Phi Beta Cons

Why Not De-Politicize All Disciplines?

At the annual meeting of the American Historical Association held in January, members considered a resolution against Israel proposed by a group within the Association, Historians against War. The resolution condemned Israel “for its conduct affecting higher education in Gaza, Israel itself, and the West Bank,” according to Cary Nelson writing in the Wall Street Journal (“Pushback for Anti-Israel Academics,” January 29, 2016).

Nelson notes that “an academic discipline that is supposedly a forum for disinterested scholarship and open debate was at risk of abandoning its traditions and intellectual integrity.” In addition to using “disinterested” correctly, a rare occurrence nowadays, Nelson is glad to report the happy outcome. A strong majority of historians didn’t want to see their field turned into a propaganda machine and voted down the factually flawed resolution.” Bravo.

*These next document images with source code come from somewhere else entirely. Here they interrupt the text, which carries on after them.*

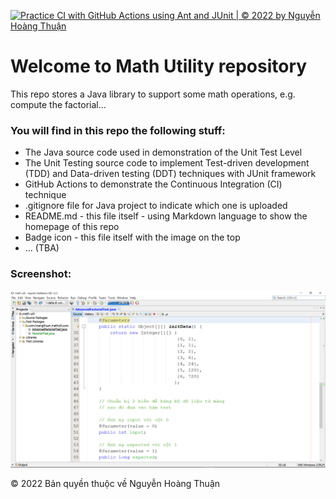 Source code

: ﻿[![Practice CI with GitHub Actions using Ant and JUnit | © 2022 by Nguyễn Hoàng Thuận ](https://github.com/Nguyen-Hoang-Thuan-OU/math-util/actions/workflows/math-util-ci.yml/badge.svg "Practice CI with GitHub Actions using Ant and JUnit")](https://github.com/Nguyen-Hoang-Thuan-OU/math-util/actions/workflows/math-util-ci.yml)

# Welcome to Math Utility repository
This repo stores a Java library to support some math operations, e.g. compute the factorial...

### You will find in this repo the following stuff:
* The Java source code used in demonstration of the Unit Test Level
* The Unit Testing source code to implement Test-driven development (TDD) and Data-driven testing (DDT) techniques with JUnit framework
* GitHub Actions to demonstrate the Continuous Integration (CI) technique
* .gitignore file for Java project to indicate which one is uploaded
* README.md - this file itself - using Markdown language to show the homepage of this repo
* Badge icon - this file itself with the image on the top
* ... (TBA)

### Screenshot:
![JUnit - Test-driven development](https://github.com/Nguyen-Hoang-Thuan-OU/math-util/blob/main/images/math-util-intro.png "JUnit - Test-driven development")

© 2022 Bản quyền thuộc về Nguyễn Hoàng Thuận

However, Nelson also goes on to say, rather blandly, that organizations such as the National Women’s Studies Association that have endorsed anti-Israel resolutions have less at stake. “Born of political movements and forged with political agendas, they sacrificed little in terms of disinterested scholarship.” The discipline of history is a different story for Nelson, history being “one of the venerable humanities fields,” and “its loss to ideological politics would have wide and deeper implications.” This seems odd. Nelson doesn’t seem to mind if Women’s Studies is a propaganda machine, devoid of intellectual integrity, endorsing “factually flawed” anti-Israel resolutions. But he sets a higher standard for other disciplines.

“If the key humanities and interpretive social-science fields–from literature and language to history and anthropology–become centers of anti-Israel indoctrination, they will not only be economically marginal they will be discredited.” Nelson is especially concerned with the decline in prestige, as well as funding, that has affected the humanities. Instead of making a stand for open debate and intellectual integrity all around, he excuses the openly politicized areas and seeks only to gain respect for the “venerable humanities.” But the venerable humanities are at least partly responsible for the intellectually compromised and propagandized areas of study, and are, moreover, infected by them.

How about demanding honest scholarship from all fields and disciplines; that would help the humanities and the academy in general regain the lost credibility and stature that worries Nelson.